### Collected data

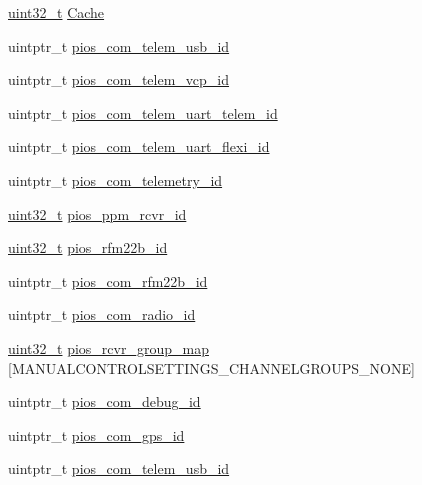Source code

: \begin{DoxyCompactItemize}
\hyperlink{stdint_8h_a435d1572bf3f880d55459d9805097f62}{uint32\-\_\-t} \hyperlink{group___open_pilot_core_gaef8c3e152589675df7f5b49cc1ba7ffd}{Cache}
\item 
uintptr\-\_\-t \hyperlink{group___open_pilot_core_ga513cc36d72b76de2fcb75ff233a79a4a}{pios\-\_\-com\-\_\-telem\-\_\-usb\-\_\-id}
\item 
uintptr\-\_\-t \hyperlink{group___open_pilot_core_gaad17224bb36a5f3c73a716320de2b604}{pios\-\_\-com\-\_\-telem\-\_\-vcp\-\_\-id}
\item 
uintptr\-\_\-t \hyperlink{group___open_pilot_core_ga921f0eb0351c5bfb72fa30333cd8dbe1}{pios\-\_\-com\-\_\-telem\-\_\-uart\-\_\-telem\-\_\-id}
\item 
uintptr\-\_\-t \hyperlink{group___open_pilot_core_ga756d20d3ee409603f69b54c0bf4c5584}{pios\-\_\-com\-\_\-telem\-\_\-uart\-\_\-flexi\-\_\-id}
\item 
uintptr\-\_\-t \hyperlink{group___open_pilot_core_gac90e37dffee878bd2e1e9d2020b6a1de}{pios\-\_\-com\-\_\-telemetry\-\_\-id}
\item 
\hyperlink{stdint_8h_a435d1572bf3f880d55459d9805097f62}{uint32\-\_\-t} \hyperlink{group___open_pilot_core_ga6338d4e922eaddddb7e8cb253a901907}{pios\-\_\-ppm\-\_\-rcvr\-\_\-id}
\item 
\hyperlink{stdint_8h_a435d1572bf3f880d55459d9805097f62}{uint32\-\_\-t} \hyperlink{group___open_pilot_core_ga1e0b7d2eb8b8640e07daa1f381780972}{pios\-\_\-rfm22b\-\_\-id}
\item 
uintptr\-\_\-t \hyperlink{group___open_pilot_core_ga960a23c3c0c4fd41826d65e01651b737}{pios\-\_\-com\-\_\-rfm22b\-\_\-id}
\item 
uintptr\-\_\-t \hyperlink{group___open_pilot_core_ga7bf37c2a11a82f3cee715b9e09638dce}{pios\-\_\-com\-\_\-radio\-\_\-id}
\item 
\hyperlink{stdint_8h_a435d1572bf3f880d55459d9805097f62}{uint32\-\_\-t} \hyperlink{group___open_pilot_core_ga6c6cfc16eb738e47c123298e062297e2}{pios\-\_\-rcvr\-\_\-group\-\_\-map} \mbox{[}M\-A\-N\-U\-A\-L\-C\-O\-N\-T\-R\-O\-L\-S\-E\-T\-T\-I\-N\-G\-S\-\_\-\-C\-H\-A\-N\-N\-E\-L\-G\-R\-O\-U\-P\-S\-\_\-\-N\-O\-N\-E\mbox{]}
\item 
uintptr\-\_\-t \hyperlink{group___open_pilot_core_ga14dc9e3d330b80a37a9699c2112358e0}{pios\-\_\-com\-\_\-debug\-\_\-id}
\item 
uintptr\-\_\-t \hyperlink{group___open_pilot_core_ga05dca72c42c6c2b33fa62b8ee0fcb2ea}{pios\-\_\-com\-\_\-gps\-\_\-id}
\item 
uintptr\-\_\-t \hyperlink{group___open_pilot_core_ga513cc36d72b76de2fcb75ff233a79a4a}{pios\-\_\-com\-\_\-telem\-\_\-usb\-\_\-id}

\end{DoxyCompactItemize}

### To do
Across the entries above, find each line with the word "uart" and please copy it out.

### Solution below
uintptr\-\_\-t \hyperlink{group___open_pilot_core_ga921f0eb0351c5bfb72fa30333cd8dbe1}{pios\-\_\-com\-\_\-telem\-\_\-uart\-\_\-telem\-\_\-id}
uintptr\-\_\-t \hyperlink{group___open_pilot_core_ga756d20d3ee409603f69b54c0bf4c5584}{pios\-\_\-com\-\_\-telem\-\_\-uart\-\_\-flexi\-\_\-id}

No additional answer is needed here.